Segment Start: Data for processing

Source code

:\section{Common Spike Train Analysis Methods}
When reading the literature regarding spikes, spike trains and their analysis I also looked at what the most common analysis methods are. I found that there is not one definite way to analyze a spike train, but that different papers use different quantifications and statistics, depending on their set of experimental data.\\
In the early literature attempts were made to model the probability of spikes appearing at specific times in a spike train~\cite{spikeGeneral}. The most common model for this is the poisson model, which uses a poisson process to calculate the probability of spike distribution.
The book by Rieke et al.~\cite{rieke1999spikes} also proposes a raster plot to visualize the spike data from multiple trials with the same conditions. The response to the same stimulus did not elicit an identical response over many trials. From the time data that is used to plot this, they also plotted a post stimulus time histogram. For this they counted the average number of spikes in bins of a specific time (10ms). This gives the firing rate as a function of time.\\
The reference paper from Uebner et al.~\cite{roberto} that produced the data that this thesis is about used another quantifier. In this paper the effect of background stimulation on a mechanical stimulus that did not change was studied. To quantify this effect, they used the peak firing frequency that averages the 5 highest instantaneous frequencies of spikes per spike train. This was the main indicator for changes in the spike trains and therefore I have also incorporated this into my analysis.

Segment End: Data for processing
Segment Start: Data for processing

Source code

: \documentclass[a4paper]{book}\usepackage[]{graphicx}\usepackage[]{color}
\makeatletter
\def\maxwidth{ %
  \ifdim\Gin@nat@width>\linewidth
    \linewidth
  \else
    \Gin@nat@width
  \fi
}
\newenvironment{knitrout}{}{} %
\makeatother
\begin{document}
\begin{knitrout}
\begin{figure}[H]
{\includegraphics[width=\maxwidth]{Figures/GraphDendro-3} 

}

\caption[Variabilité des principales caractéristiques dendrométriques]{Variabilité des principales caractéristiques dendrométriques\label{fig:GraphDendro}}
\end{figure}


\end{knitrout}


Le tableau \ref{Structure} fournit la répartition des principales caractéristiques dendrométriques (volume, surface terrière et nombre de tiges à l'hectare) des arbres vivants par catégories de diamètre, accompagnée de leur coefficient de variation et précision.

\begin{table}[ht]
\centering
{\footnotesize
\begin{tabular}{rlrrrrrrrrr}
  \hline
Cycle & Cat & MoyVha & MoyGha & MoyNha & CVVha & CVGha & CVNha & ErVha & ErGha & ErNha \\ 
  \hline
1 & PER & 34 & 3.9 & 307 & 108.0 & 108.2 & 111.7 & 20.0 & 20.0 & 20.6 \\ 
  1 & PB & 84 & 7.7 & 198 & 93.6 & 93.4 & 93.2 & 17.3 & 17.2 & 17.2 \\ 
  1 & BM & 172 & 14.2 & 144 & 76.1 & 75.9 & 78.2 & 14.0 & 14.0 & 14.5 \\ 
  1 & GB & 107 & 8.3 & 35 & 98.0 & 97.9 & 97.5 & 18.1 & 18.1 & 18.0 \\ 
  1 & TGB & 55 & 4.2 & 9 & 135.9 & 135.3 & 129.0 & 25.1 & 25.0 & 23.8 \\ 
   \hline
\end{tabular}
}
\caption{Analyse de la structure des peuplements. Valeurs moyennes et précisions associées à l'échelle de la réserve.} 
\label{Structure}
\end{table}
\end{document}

Segment End: Data for processing
Segment Start: Data for processing

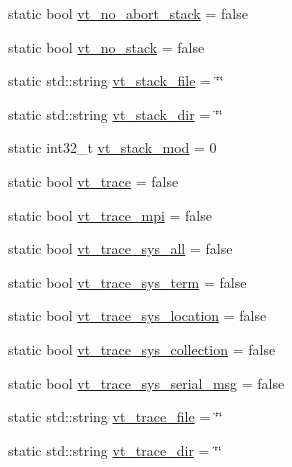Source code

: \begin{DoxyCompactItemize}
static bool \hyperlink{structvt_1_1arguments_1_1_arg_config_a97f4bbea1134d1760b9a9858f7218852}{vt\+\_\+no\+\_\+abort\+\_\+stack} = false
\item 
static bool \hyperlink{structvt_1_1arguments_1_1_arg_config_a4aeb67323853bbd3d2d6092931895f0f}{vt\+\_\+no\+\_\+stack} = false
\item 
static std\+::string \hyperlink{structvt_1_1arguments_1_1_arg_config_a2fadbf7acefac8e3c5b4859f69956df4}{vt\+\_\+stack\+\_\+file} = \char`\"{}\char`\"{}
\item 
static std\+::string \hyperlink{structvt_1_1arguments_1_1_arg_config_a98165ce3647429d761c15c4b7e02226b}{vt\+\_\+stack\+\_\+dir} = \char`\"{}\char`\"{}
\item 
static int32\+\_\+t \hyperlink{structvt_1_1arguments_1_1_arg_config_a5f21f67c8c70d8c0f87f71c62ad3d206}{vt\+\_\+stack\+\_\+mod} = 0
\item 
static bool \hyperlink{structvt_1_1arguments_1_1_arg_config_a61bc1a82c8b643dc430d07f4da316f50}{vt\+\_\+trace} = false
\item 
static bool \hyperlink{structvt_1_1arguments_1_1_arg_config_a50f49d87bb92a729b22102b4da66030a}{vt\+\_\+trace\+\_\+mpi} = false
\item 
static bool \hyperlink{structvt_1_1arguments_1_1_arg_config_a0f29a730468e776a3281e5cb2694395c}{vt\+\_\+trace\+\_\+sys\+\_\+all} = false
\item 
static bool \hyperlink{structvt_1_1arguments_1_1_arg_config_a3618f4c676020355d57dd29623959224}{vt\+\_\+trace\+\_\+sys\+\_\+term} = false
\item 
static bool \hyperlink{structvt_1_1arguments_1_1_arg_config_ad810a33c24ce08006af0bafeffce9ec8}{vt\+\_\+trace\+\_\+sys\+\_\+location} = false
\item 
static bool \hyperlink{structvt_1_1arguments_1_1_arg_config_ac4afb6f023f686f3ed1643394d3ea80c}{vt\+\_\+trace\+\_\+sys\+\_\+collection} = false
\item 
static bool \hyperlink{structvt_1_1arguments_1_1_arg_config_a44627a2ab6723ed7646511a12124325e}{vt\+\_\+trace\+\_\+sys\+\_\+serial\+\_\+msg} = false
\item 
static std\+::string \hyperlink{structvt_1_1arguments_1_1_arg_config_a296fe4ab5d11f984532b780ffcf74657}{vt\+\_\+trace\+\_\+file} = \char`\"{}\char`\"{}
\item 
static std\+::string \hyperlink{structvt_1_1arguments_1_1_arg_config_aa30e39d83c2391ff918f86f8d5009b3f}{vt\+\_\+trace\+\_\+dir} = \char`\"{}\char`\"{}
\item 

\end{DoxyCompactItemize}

Segment End: Data for processing

• [Required work]:
Show each line of the material where the word "most" occurs.

• [Task answer]:
When reading the literature regarding spikes, spike trains and their analysis I also looked at what the most common analysis methods are. I found that there is not one definite way to analyze a spike train, but that different papers use different quantifications and statistics, depending on their set of experimental data.\\
In the early literature attempts were made to model the probability of spikes appearing at specific times in a spike train~\cite{spikeGeneral}. The most common model for this is the poisson model, which uses a poisson process to calculate the probability of spike distribution.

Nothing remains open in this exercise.